Nous avons dormi un peu, nous nous sommes réveillées au matin, et c'était fini. Mais nous avons ressassé cette histoire pendant des mois. Au sein de l'équipe comme avec d'autres équipes. J'ai même raconté l'histoire aux nouveaux capitaines. Plusieurs années sont passées, mais le fait que nous nous soyons enterrées vivantes et que nous ayons pleuré ensemble nous fait encore marrer, Heather et moi.
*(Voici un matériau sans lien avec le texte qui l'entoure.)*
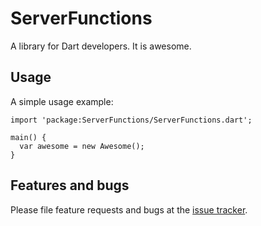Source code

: # ServerFunctions

A library for Dart developers. It is awesome.

## Usage

A simple usage example:

    import 'package:ServerFunctions/ServerFunctions.dart';

    main() {
      var awesome = new Awesome();
    }

## Features and bugs

Please file feature requests and bugs at the [issue tracker][tracker].

[tracker]: http://example.com/issues/replaceme
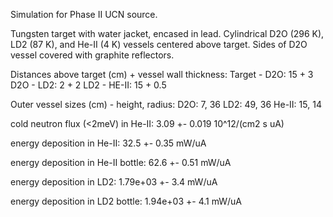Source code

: Simulation for Phase II UCN source.

Tungsten target with water jacket, encased in lead.
Cylindrical D2O (296 K), LD2 (87 K), and He-II (4 K) vessels centered above target.
Sides of D2O vessel covered with graphite reflectors.

Distances above target (cm) + vessel wall thickness:
Target - D2O: 15 + 3
D2O - LD2: 2 + 2
LD2 - HE-II: 15 + 0.5

Outer vessel sizes (cm) - height, radius:
D2O: 7, 36
LD2: 49, 36
He-II: 15, 14

cold neutron flux (<2meV) in He-II:
3.09 +- 0.019 10^12/(cm2 s uA)

energy deposition in He-II:
32.5 +- 0.35 mW/uA

energy deposition in He-II bottle:
62.6 +- 0.51 mW/uA

energy deposition in LD2:
1.79e+03 +- 3.4 mW/uA

energy deposition in LD2 bottle:
1.94e+03 +- 4.1 mW/uA

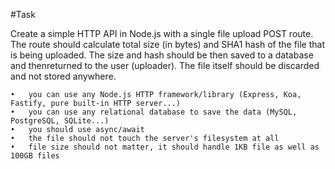 #Task

Create a simple HTTP API in Node.js with a single file upload POST route.
The route should calculate total size (in bytes) and SHA1 hash of the file that is being uploaded.
The size and hash should be then saved to a database and thenreturned to the user (uploader).
The file itself should be discarded and not stored anywhere.

    •	you can use any Node.js HTTP framework/library (Express, Koa, Fastify, pure built-in HTTP server...)
    •	you can use any relational database to save the data (MySQL, PostgreSQL, SQLite...)
    •	you should use async/await
    •	the file should not touch the server's filesystem at all
    •	file size should not matter, it should handle 1KB file as well as 100GB files
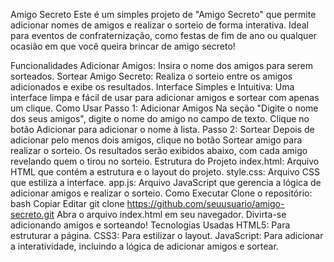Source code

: Amigo Secreto
Este é um simples projeto de "Amigo Secreto" que permite adicionar nomes de amigos e realizar o sorteio de forma interativa. Ideal para eventos de confraternização, como festas de fim de ano ou qualquer ocasião em que você queira brincar de amigo secreto!

Funcionalidades
Adicionar Amigos: Insira o nome dos amigos para serem sorteados.
Sortear Amigo Secreto: Realiza o sorteio entre os amigos adicionados e exibe os resultados.
Interface Simples e Intuitiva: Uma interface limpa e fácil de usar para adicionar amigos e sortear com apenas um clique.
Como Usar
Passo 1: Adicionar Amigos
Na seção "Digite o nome dos seus amigos", digite o nome do amigo no campo de texto.
Clique no botão Adicionar para adicionar o nome à lista.
Passo 2: Sortear
Depois de adicionar pelo menos dois amigos, clique no botão Sortear amigo para realizar o sorteio.
Os resultados serão exibidos abaixo, com cada amigo revelando quem o tirou no sorteio.
Estrutura do Projeto
index.html: Arquivo HTML que contém a estrutura e o layout do projeto.
style.css: Arquivo CSS que estiliza a interface.
app.js: Arquivo JavaScript que gerencia a lógica de adicionar amigos e realizar o sorteio.
Como Executar
Clone o repositório:
bash
Copiar
Editar
git clone https://github.com/seuusuario/amigo-secreto.git
Abra o arquivo index.html em seu navegador.
Divirta-se adicionando amigos e sorteando!
Tecnologias Usadas
HTML5: Para estruturar a página.
CSS3: Para estilizar o layout.
JavaScript: Para adicionar a interatividade, incluindo a lógica de adicionar amigos e sortear.
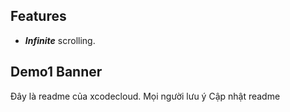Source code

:## Features
*  ***Infinite*** scrolling.

## Demo1 Banner
Đây là readme của xcodecloud. Mọi người lưu ý
Cập nhật readme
Shawna Lynn Jones. Photo publiée avec l'aimable autorisation de la Fire Family Foundation

En février 2016, Shawna Lynn Jones, une détenue pompier de 22 ans est décédée après avoir été cognée par un énorme rocher alors qu'elle luttait contre un incendie à Malibu. Elle est la première détenue à être décédée en Californie. Son décès rappelle que devant les flammes, peu importe ce qui est inscrit sur l'uniforme de la personne à côté de vous. Les détenus s'engagent pour une variété de raisons, mais tout ce qui importe, c'est qu'ils s'engagent. En y repensant, je suis fière des choses que j'ai accomplies au camp et des leçons que j'y ai apprises. Je salue toutes mes camarades détenues, et j'espère que l'histoire de Shawna témoignera du travail courageux et magnifique que les femmes en orange peuvent accomplir.